:: TASK TO COMPLETE ::
Find every line below with the string "Ninja" and pick it out.

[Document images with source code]
'''
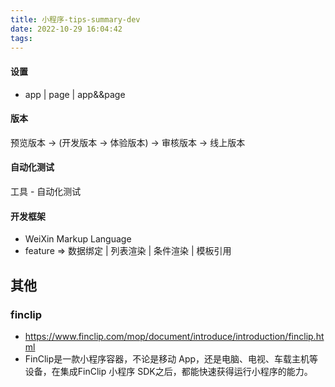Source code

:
 ```yaml
---
title: 小程序-tips-summary-dev
date: 2022-10-29 16:04:42
tags:
---
```


#### 设置
- app | page | app&&page

#### 版本
预览版本 -> (开发版本 -> 体验版本) -> 审核版本 -> 线上版本

#### 自动化测试
工具 - 自动化测试

#### 开发框架
- WeiXin Markup Language
- feature => 数据绑定 | 列表渲染 | 条件渲染 | 模板引用


## 其他
### finclip
- https://www.finclip.com/mop/document/introduce/introduction/finclip.html
- FinClip是一款小程序容器，不论是移动 App，还是电脑、电视、车载主机等设备，在集成FinClip 小程序 SDK之后，都能快速获得运行小程序的能力。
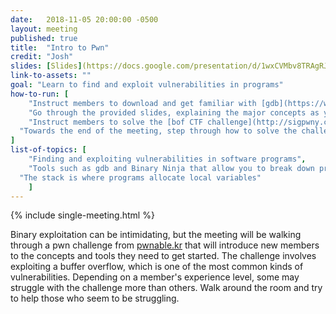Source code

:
 ```yaml
---
date:   2018-11-05 20:00:00 -0500
layout: meeting
published: true
title:  "Intro to Pwn"
credit: "Josh"
slides: [Slides](https://docs.google.com/presentation/d/1wxCVMbv8TRAgRJKmNtZ6WwpgiQDoZ6MyUDfbSxvw6rE/edit#slide=id.g42d8f497e0_16_0)
link-to-assets: ""
goal: "Learn to find and exploit vulnerabilities in programs"
how-to-run: [
	"Instruct members to download and get familiar with [gdb](https://www.gnu.org/software/gdb/) and [Binary Ninja](https://binary.ninja/). [Pwntools](https://github.com/Gallopsled/pwntools) is also recommended",
	"Go through the provided slides, explaining the major concepts as you go",
	"Instruct members to solve the [bof CTF challenge](http://sigpwny.com/challenges#bof)",
  "Towards the end of the meeting, step through how to solve the challenge"
]
list-of-topics: [
	"Finding and exploiting vulnerabilities in software programs",
	"Tools such as gdb and Binary Ninja that allow you to break down programs",
  "The stack is where programs allocate local variables"
	]
---
```

{% include single-meeting.html  %}

Binary exploitation can be intimidating, but the meeting will be walking through a pwn challenge from [pwnable.kr](http://pwnable.kr/play.php) that will introduce new members to the concepts and tools they need to get started. The challenge involves exploiting a buffer overflow, which is one of the most common kinds of vulnerabilities. Depending on a member's experience level, some may struggle with the challenge more than others. Walk around the room and try to help those who seem to be struggling.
'''
:: RESPONSE ::
	"Instruct members to download and get familiar with [gdb](https://www.gnu.org/software/gdb/) and [Binary Ninja](https://binary.ninja/). [Pwntools](https://github.com/Gallopsled/pwntools) is also recommended",
	"Tools such as gdb and Binary Ninja that allow you to break down programs",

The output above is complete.